Task directions: Among the records below, the line containing "nosuchfile-58a.tex \ifeof\inp D\fi." marks the start. Output it and all lines after it exactly.

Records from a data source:
####
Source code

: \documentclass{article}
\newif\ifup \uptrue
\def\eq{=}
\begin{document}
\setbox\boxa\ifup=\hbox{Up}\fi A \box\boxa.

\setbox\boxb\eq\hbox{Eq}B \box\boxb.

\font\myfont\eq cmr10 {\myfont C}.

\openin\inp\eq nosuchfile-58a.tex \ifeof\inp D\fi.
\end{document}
####
Output for this task:
\openin\inp\eq nosuchfile-58a.tex \ifeof\inp D\fi.
\end{document}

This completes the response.